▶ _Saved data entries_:
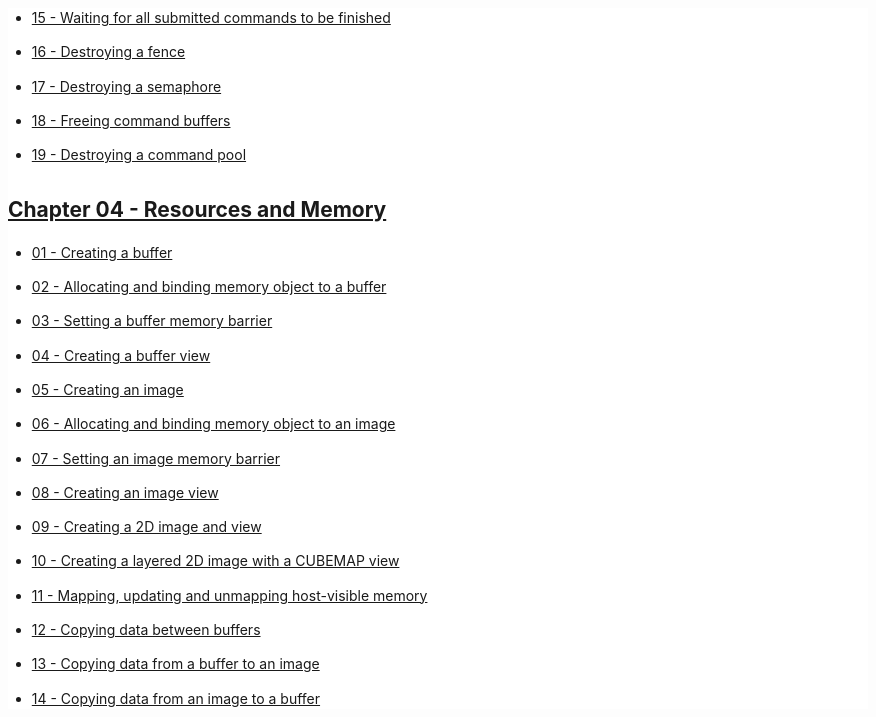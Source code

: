* [15 - Waiting for all submitted commands to be finished](./Library/Source%20Files/03%20Command%20Buffers%20and%20Synchronization/15%20Waiting%20for%20all%20submitted%20commands%20to%20be%20finished.cpp)

* [16 - Destroying a fence](./Library/Source%20Files/03%20Command%20Buffers%20and%20Synchronization/16%20Destroying%20a%20fence.cpp)

* [17 - Destroying a semaphore](./Library/Source%20Files/03%20Command%20Buffers%20and%20Synchronization/17%20Destroying%20a%20semaphore.cpp)

* [18 - Freeing command buffers](./Library/Source%20Files/03%20Command%20Buffers%20and%20Synchronization/18%20Freeing%20command%20buffers.cpp)

* [19 - Destroying a command pool](./Library/Source%20Files/03%20Command%20Buffers%20and%20Synchronization/19%20Destroying%20a%20command%20pool.cpp)

## [Chapter 04 - Resources and Memory](./Library/Source%20Files/04%20Resources%20and%20Memory/)

* [01 - Creating a buffer](./Library/Source%20Files/04%20Resources%20and%20Memory/01%20Creating%20a%20buffer.cpp)

* [02 - Allocating and binding memory object to a buffer](./Library/Source%20Files/04%20Resources%20and%20Memory/02%20Allocating%20and%20binding%20memory%20object%20to%20a%20buffer.cpp)

* [03 - Setting a buffer memory barrier](./Library/Source%20Files/04%20Resources%20and%20Memory/03%20Setting%20a%20buffer%20memory%20barrier.cpp)

* [04 - Creating a buffer view](./Library/Source%20Files/04%20Resources%20and%20Memory/04%20Creating%20a%20buffer%20view.cpp)

* [05 - Creating an image](./Library/Source%20Files/04%20Resources%20and%20Memory/05%20Creating%20an%20image.cpp)

* [06 - Allocating and binding memory object to an image](./Library/Source%20Files/04%20Resources%20and%20Memory/06%20Allocating%20and%20binding%20memory%20object%20to%20an%20image.cpp)

* [07 - Setting an image memory barrier](./Library/Source%20Files/04%20Resources%20and%20Memory/07%20Setting%20an%20image%20memory%20barrier.cpp)

* [08 - Creating an image view](./Library/Source%20Files/04%20Resources%20and%20Memory/08%20Creating%20an%20image%20view.cpp)

* [09 - Creating a 2D image and view](./Library/Source%20Files/04%20Resources%20and%20Memory/09%20Creating%20a%202D%20image%20and%20view.cpp)

* [10 - Creating a layered 2D image with a CUBEMAP view](./Library/Source%20Files/04%20Resources%20and%20Memory/10%20Creating%20a%20layered%202D%20image%20with%20a%20CUBEMAP%20view.cpp)

* [11 - Mapping, updating and unmapping host-visible memory](./Library/Source%20Files/04%20Resources%20and%20Memory/11%20Mapping,%20updating%20and%20unmapping%20host-visible%20memory.cpp)

* [12 - Copying data between buffers](./Library/Source%20Files/04%20Resources%20and%20Memory/12%20Copying%20data%20between%20buffers.cpp)

* [13 - Copying data from a buffer to an image](./Library/Source%20Files/04%20Resources%20and%20Memory/13%20Copying%20data%20from%20a%20buffer%20to%20an%20image.cpp)

* [14 - Copying data from an image to a buffer](./Library/Source%20Files/04%20Resources%20and%20Memory/14%20Copying%20data%20from%20an%20image%20to%20a%20buffer.cpp)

▶ _AIM OF THE EXERCISE_: Looking over the records, find each line with the word "from" and copy it.

▶ _REPLY TO THE EXERCISE_:
* [13 - Copying data from a buffer to an image](./Library/Source%20Files/04%20Resources%20and%20Memory/13%20Copying%20data%20from%20a%20buffer%20to%20an%20image.cpp)
* [14 - Copying data from an image to a buffer](./Library/Source%20Files/04%20Resources%20and%20Memory/14%20Copying%20data%20from%20an%20image%20to%20a%20buffer.cpp)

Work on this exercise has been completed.